__Work request__
Please return all lines in the listing holding the word "screenshot".

__Provided records__
──────────────────────────────
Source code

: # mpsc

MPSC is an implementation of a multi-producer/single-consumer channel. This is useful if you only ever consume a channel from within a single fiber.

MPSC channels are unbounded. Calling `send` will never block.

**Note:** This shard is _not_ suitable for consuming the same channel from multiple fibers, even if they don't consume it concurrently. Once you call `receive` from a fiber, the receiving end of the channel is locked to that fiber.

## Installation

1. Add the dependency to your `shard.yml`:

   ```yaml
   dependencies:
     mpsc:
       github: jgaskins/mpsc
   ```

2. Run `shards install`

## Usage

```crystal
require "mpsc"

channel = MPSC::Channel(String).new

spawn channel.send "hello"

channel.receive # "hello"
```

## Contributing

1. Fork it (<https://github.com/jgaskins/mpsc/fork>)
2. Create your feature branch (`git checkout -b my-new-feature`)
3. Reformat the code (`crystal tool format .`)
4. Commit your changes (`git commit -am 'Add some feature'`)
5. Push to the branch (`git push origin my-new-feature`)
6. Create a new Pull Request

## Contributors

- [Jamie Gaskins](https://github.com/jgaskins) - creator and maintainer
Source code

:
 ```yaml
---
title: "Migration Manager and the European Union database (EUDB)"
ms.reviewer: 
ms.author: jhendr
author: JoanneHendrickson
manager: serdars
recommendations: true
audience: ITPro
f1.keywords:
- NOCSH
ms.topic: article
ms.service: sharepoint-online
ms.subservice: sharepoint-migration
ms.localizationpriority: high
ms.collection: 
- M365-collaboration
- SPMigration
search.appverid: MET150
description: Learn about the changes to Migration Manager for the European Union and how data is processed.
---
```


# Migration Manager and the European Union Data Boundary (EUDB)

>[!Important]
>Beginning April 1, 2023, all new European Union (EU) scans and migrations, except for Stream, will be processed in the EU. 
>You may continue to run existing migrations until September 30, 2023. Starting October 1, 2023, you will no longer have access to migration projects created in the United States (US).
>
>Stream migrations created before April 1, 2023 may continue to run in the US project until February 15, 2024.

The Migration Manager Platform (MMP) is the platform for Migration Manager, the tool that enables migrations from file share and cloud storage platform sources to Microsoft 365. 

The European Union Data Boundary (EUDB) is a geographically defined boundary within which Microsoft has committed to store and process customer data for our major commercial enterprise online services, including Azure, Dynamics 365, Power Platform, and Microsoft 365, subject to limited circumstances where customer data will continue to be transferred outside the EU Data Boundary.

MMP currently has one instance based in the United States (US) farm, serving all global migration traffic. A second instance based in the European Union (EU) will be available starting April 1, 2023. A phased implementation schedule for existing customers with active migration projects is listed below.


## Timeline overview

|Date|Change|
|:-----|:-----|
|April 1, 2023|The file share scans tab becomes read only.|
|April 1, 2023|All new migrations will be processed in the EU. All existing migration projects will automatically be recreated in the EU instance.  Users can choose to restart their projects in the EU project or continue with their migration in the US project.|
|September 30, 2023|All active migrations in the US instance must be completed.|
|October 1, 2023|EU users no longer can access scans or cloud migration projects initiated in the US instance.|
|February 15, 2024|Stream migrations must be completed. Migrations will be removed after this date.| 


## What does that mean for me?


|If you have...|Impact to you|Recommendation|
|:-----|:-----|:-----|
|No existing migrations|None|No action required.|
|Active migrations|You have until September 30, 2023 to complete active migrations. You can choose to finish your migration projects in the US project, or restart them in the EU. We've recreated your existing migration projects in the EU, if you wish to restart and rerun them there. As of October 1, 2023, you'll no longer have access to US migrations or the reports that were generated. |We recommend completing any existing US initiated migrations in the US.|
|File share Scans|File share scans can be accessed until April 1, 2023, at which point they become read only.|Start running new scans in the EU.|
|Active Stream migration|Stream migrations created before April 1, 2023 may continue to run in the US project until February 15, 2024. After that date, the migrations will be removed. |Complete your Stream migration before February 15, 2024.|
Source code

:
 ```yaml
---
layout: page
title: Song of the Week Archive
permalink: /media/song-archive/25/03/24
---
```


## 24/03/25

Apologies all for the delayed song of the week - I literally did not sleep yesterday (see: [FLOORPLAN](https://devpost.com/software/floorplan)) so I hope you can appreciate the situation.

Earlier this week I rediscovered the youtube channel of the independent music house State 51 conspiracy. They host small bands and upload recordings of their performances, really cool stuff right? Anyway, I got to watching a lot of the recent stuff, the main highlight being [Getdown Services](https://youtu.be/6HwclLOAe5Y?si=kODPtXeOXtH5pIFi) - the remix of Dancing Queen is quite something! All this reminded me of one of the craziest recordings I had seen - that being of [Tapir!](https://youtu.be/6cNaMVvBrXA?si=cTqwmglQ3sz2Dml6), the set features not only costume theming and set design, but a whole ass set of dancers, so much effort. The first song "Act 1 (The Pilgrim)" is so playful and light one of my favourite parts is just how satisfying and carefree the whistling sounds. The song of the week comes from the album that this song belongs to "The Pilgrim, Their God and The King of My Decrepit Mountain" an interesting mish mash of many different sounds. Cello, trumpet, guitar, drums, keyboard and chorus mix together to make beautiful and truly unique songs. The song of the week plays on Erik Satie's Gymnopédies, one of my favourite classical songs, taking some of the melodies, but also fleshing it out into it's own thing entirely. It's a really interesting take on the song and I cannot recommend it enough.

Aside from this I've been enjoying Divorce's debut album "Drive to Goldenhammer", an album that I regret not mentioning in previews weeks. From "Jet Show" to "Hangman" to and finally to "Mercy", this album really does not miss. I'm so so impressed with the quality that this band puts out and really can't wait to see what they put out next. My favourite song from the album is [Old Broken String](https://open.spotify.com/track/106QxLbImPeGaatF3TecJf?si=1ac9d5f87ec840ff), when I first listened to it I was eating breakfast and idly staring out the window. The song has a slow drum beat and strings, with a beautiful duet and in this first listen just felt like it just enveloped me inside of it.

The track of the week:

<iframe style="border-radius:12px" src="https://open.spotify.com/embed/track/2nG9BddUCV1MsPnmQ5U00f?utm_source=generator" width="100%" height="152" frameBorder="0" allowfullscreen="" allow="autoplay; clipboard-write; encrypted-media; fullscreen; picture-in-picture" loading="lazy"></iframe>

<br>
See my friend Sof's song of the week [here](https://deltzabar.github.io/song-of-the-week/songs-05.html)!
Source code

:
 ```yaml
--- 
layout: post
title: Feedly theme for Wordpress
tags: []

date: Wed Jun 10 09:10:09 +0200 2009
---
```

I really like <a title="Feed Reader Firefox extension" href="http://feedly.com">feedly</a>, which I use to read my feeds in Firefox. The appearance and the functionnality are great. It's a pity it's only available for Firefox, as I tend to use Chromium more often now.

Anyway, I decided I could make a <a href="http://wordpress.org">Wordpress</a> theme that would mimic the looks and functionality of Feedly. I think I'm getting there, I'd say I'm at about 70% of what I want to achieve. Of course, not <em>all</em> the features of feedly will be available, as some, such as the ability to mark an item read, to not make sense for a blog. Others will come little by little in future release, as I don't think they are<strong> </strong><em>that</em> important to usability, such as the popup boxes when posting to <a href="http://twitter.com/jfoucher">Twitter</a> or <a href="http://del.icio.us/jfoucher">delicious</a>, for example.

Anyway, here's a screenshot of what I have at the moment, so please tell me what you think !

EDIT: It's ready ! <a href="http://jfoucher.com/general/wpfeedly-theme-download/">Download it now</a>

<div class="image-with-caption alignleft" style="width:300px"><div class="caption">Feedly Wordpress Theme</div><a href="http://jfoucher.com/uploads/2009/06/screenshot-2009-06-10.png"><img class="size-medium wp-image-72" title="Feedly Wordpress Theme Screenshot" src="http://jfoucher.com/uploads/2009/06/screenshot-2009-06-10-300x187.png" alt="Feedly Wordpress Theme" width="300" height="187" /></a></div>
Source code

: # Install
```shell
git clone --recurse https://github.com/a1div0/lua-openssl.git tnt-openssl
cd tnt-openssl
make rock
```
──────────────────────────────
__Result for this task__
Anyway, here's a screenshot of what I have at the moment, so please tell me what you think !
<div class="image-with-caption alignleft" style="width:300px"><div class="caption">Feedly Wordpress Theme</div><a href="http://jfoucher.com/uploads/2009/06/screenshot-2009-06-10.png"><img class="size-medium wp-image-72" title="Feedly Wordpress Theme Screenshot" src="http://jfoucher.com/uploads/2009/06/screenshot-2009-06-10-300x187.png" alt="Feedly Wordpress Theme" width="300" height="187" /></a></div>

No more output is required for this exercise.